Records drawn from a dataset
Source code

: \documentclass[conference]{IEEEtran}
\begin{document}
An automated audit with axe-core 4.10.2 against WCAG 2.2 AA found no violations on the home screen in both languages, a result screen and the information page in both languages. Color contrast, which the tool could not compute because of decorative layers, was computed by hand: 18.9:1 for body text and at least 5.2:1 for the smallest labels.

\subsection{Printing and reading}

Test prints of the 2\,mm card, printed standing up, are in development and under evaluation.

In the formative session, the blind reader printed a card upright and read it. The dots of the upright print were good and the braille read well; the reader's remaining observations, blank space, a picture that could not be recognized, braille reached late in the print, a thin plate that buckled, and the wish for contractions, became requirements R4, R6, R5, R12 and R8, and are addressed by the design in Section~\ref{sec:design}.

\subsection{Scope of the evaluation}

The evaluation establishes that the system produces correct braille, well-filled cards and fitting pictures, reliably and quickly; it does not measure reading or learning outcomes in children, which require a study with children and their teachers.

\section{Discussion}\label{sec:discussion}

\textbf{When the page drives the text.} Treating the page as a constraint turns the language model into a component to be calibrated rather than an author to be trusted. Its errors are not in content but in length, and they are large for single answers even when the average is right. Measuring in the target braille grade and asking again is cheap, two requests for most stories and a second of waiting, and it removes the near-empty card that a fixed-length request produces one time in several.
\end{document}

PROBLEM REQUIREMENTS :: Which lines above include the word "with"? Show each one.

ANSWER FOR THE TASK ::
An automated audit with axe-core 4.10.2 against WCAG 2.2 AA found no violations on the home screen in both languages, a result screen and the information page in both languages. Color contrast, which the tool could not compute because of decorative layers, was computed by hand: 18.9:1 for body text and at least 5.2:1 for the smallest labels.
The evaluation establishes that the system produces correct braille, well-filled cards and fitting pictures, reliably and quickly; it does not measure reading or learning outcomes in children, which require a study with children and their teachers.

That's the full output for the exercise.